The contrast between Frost and Eliot is instructive for distinguishing the position I would want to defend from the one Webb proposes. Eliot’s universality is a rarefied kind, appealing primarily to a highly educated elite. It is responsive to its historical moment, and laden with cross-cultural symbolist interweavings that require ever more lengthy footnotes to decipher. This poetry is particularly suited to Webb’s cosmopolitan elite of “philosophers, literati, and broad-minded clerics” whose “pursuits, almost by definition, work best on universal terrain.”
It is exactly this odd conceit of “universal terrain” that I find implausible. All terrain is local terrain—and not only by definition, but in reality. Frost conjures his local flora, fauna, and folk with a wryly loving concreteness that can speak directly to anyone who takes the time to listen.
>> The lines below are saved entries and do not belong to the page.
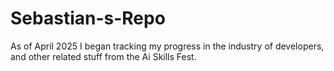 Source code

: # Sebastian-s-Repo
As of April 2025 I began tracking my progress in the industry of developers, and other related stuff from the Ai Skills Fest.
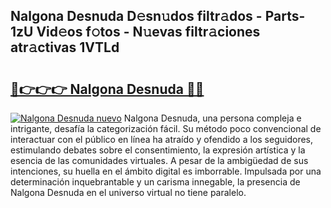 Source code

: ## Nalgona Desnuda D𝚎sn𝚞dos filtr𝚊dos - Parts-1zU Vid𝚎os f𝚘tos - N𝚞evas filtr𝚊ciones atr𝚊ctivas 1VTLd

# <h2><a href="http://mbdaja.tromn.icu/?c=Nalgona+Desnuda">🔗👉👉👉 Nalgona Desnuda 🔗🔗</a></h2>

[![Nalgona Desnuda nuevo](https://i.imgur.com/pEAQMta.gif)](http://mbdaja.tromn.icu/?c=Nalgona+Desnuda)
Nalgona Desnuda, una persona compleja e intrigante, desafía la categorización fácil. Su método poco convencional de interactuar con el público en línea ha atraído y ofendido a los seguidores, estimulando debates sobre el consentimiento, la expresión artística y la esencia de las comunidades virtuales. A pesar de la ambigüedad de sus intenciones, su huella en el ámbito digital es imborrable. Impulsada por una determinación inquebrantable y un carisma innegable, la presencia de Nalgona Desnuda en el universo virtual no tiene paralelo.
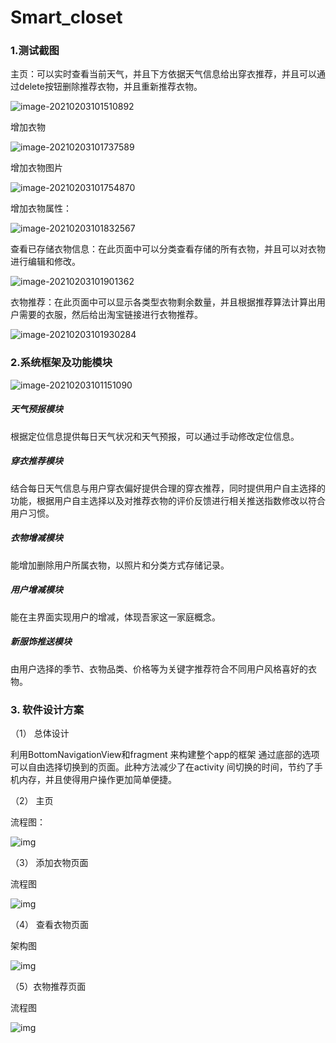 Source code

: # Smart_closet
### 1.测试截图

主页：可以实时查看当前天气，并且下方依据天气信息给出穿衣推荐，并且可以通过delete按钮删除推荐衣物，并且重新推荐衣物。

![image-20210203101510892](https://github.com/donglinrui/Smart_closet/blob/main/README.assets/image-20210203101510892.png)



增加衣物

![image-20210203101737589](https://github.com/donglinrui/Smart_closet/blob/main/README.assets/image-20210203101737589.png)

增加衣物图片

![image-20210203101754870](https://github.com/donglinrui/Smart_closet/blob/main/README.assets/image-20210203101754870.png)

增加衣物属性：

![image-20210203101832567](https://github.com/donglinrui/Smart_closet/blob/main/README.assets/image-20210203101832567.png)

查看已存储衣物信息：在此页面中可以分类查看存储的所有衣物，并且可以对衣物进行编辑和修改。

![image-20210203101901362](https://github.com/donglinrui/Smart_closet/blob/main/README.assets/image-20210203101901362.png)

衣物推荐：在此页面中可以显示各类型衣物剩余数量，并且根据推荐算法计算出用户需要的衣服，然后给出淘宝链接进行衣物推荐。

![image-20210203101930284](https://github.com/donglinrui/Smart_closet/blob/main/README.assets/image-20210203101930284.png)

### 2.系统框架及功能模块

![image-20210203101151090](https://github.com/donglinrui/Smart_closet/blob/main/README.assets/image-20210203101151090.png)

##### 天气预报模块

根据定位信息提供每日天气状况和天气预报，可以通过手动修改定位信息。

##### 穿衣推荐模块

结合每日天气信息与用户穿衣偏好提供合理的穿衣推荐，同时提供用户自主选择的功能，根据用户自主选择以及对推荐衣物的评价反馈进行相关推送指数修改以符合用户习惯。

##### 衣物增减模块

能增加删除用户所属衣物，以照片和分类方式存储记录。

##### 用户增减模块

能在主界面实现用户的增减，体现吾家这一家庭概念。

##### 新服饰推送模块

由用户选择的季节、衣物品类、价格等为关键字推荐符合不同用户风格喜好的衣物。

### 3. 软件设计方案

（1）  总体设计

利用BottomNavigationView和fragment 来构建整个app的框架 通过底部的选项可以自由选择切换到的页面。此种方法减少了在activity 间切换的时间，节约了手机内存，并且使得用户操作更加简单便捷。

（2）  主页

流程图：

![img](https://github.com/donglinrui/Smart_closet/blob/main/README.assets/clip_image002.jpg)

（3）  添加衣物页面

流程图

![img](https://github.com/donglinrui/Smart_closet/blob/main/README.assets/clip_image004.jpg)

（4）  查看衣物页面

架构图

![img](https://github.com/donglinrui/Smart_closet/blob/main/README.assets/clip_image006.jpg)

（5）衣物推荐页面

流程图

![img](https://github.com/donglinrui/Smart_closet/blob/main/README.assets/clip_image008.jpg)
By means of his poetic and contemplative insight, Frost makes this local terrain universally available to the imagination, in a way that gives us better eyes for any local terrain of our own to which we may take the time to give our attention. This kind of profound insight into the actual cosmos as it manifests its universal attributes in particular circumstances is the basis both of universally available poetry and of genuine philosophy. If poetry and philosophy have an ancient quarrel, it is because they are rivals in a lover’s quarrel with the world.
Aristotle is a genuine, universal philosopher in this sense; Marcus Aurelius is not. The concreteness of Aristotle’s thought, his profound insight into the workings and forms of nature, his keen awareness of how the features of a place affect the life lived in it, his defense of the household and political order whose integrity are preserved by their organization around cultivation of the land—all this reveals a profound attentiveness to the world we share as revealed in its particularity. Marcus Aurelius, on the other hand, was the inheritor of an abstract systematic account of the world, which he imbibed growing up in the rarefied precincts of the Roman imperial circle. He was somewhat broad-minded for a Stoic, in that he often entertained Epicurean conceptions of the cosmos as well. But both these systems are exactly that: conceptions, constructs of the mind that draw a conceptual map of the world and place that map between mind and world in order to foster detachment. They differ in this respect from Platonism and Aristotelianism, which cultivate open-ended inquiry into phenomena guided by a love for the goodness, beauty, and truth of the beings that present themselves to us on their own terms.